→ Work item: Give the entries again exactly as they appear, but without the images.

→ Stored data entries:
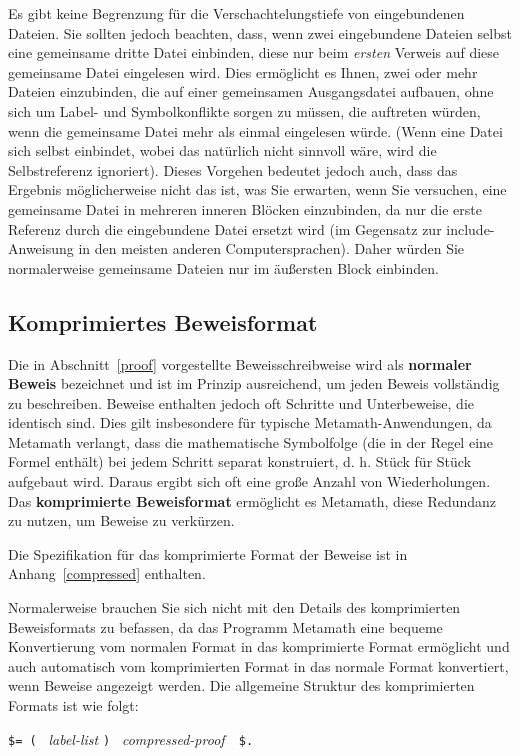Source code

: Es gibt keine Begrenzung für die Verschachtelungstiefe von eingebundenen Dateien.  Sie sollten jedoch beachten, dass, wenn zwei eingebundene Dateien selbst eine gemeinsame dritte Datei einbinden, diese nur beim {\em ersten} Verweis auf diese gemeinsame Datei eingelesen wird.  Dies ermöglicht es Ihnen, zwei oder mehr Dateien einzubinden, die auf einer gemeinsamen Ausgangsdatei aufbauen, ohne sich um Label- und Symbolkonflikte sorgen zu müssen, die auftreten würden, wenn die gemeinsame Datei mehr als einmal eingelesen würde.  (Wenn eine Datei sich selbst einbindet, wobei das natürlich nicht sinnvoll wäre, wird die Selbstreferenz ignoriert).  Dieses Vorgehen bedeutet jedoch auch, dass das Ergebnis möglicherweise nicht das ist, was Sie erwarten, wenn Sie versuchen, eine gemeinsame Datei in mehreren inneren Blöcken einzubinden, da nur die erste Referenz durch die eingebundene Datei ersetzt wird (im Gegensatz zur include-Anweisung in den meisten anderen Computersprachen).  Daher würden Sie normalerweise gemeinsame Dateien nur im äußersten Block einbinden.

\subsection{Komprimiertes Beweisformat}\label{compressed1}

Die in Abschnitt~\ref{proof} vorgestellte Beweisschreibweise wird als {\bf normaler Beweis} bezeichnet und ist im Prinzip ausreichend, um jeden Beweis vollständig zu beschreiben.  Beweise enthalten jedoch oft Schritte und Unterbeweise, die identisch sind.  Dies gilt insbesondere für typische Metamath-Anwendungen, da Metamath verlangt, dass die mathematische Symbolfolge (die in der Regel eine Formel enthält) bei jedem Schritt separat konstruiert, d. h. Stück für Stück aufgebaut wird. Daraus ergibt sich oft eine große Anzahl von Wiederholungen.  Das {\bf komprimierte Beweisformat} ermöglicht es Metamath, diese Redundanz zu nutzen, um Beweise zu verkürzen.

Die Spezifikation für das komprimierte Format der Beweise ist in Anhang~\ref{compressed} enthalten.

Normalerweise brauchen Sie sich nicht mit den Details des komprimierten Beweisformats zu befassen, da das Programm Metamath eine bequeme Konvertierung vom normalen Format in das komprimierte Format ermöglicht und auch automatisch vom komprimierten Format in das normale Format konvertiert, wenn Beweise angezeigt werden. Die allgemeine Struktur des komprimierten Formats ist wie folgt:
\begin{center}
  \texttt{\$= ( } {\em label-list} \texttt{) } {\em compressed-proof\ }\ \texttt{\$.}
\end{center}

→ Solved problem:
Source code

: Es gibt keine Begrenzung für die Verschachtelungstiefe von eingebundenen Dateien.  Sie sollten jedoch beachten, dass, wenn zwei eingebundene Dateien selbst eine gemeinsame dritte Datei einbinden, diese nur beim {\em ersten} Verweis auf diese gemeinsame Datei eingelesen wird.  Dies ermöglicht es Ihnen, zwei oder mehr Dateien einzubinden, die auf einer gemeinsamen Ausgangsdatei aufbauen, ohne sich um Label- und Symbolkonflikte sorgen zu müssen, die auftreten würden, wenn die gemeinsame Datei mehr als einmal eingelesen würde.  (Wenn eine Datei sich selbst einbindet, wobei das natürlich nicht sinnvoll wäre, wird die Selbstreferenz ignoriert).  Dieses Vorgehen bedeutet jedoch auch, dass das Ergebnis möglicherweise nicht das ist, was Sie erwarten, wenn Sie versuchen, eine gemeinsame Datei in mehreren inneren Blöcken einzubinden, da nur die erste Referenz durch die eingebundene Datei ersetzt wird (im Gegensatz zur include-Anweisung in den meisten anderen Computersprachen).  Daher würden Sie normalerweise gemeinsame Dateien nur im äußersten Block einbinden.

\subsection{Komprimiertes Beweisformat}\label{compressed1}

Die in Abschnitt~\ref{proof} vorgestellte Beweisschreibweise wird als {\bf normaler Beweis} bezeichnet und ist im Prinzip ausreichend, um jeden Beweis vollständig zu beschreiben.  Beweise enthalten jedoch oft Schritte und Unterbeweise, die identisch sind.  Dies gilt insbesondere für typische Metamath-Anwendungen, da Metamath verlangt, dass die mathematische Symbolfolge (die in der Regel eine Formel enthält) bei jedem Schritt separat konstruiert, d. h. Stück für Stück aufgebaut wird. Daraus ergibt sich oft eine große Anzahl von Wiederholungen.  Das {\bf komprimierte Beweisformat} ermöglicht es Metamath, diese Redundanz zu nutzen, um Beweise zu verkürzen.

Die Spezifikation für das komprimierte Format der Beweise ist in Anhang~\ref{compressed} enthalten.

Normalerweise brauchen Sie sich nicht mit den Details des komprimierten Beweisformats zu befassen, da das Programm Metamath eine bequeme Konvertierung vom normalen Format in das komprimierte Format ermöglicht und auch automatisch vom komprimierten Format in das normale Format konvertiert, wenn Beweise angezeigt werden. Die allgemeine Struktur des komprimierten Formats ist wie folgt:
\begin{center}
  \texttt{\$= ( } {\em label-list} \texttt{) } {\em compressed-proof\ }\ \texttt{\$.}
\end{center}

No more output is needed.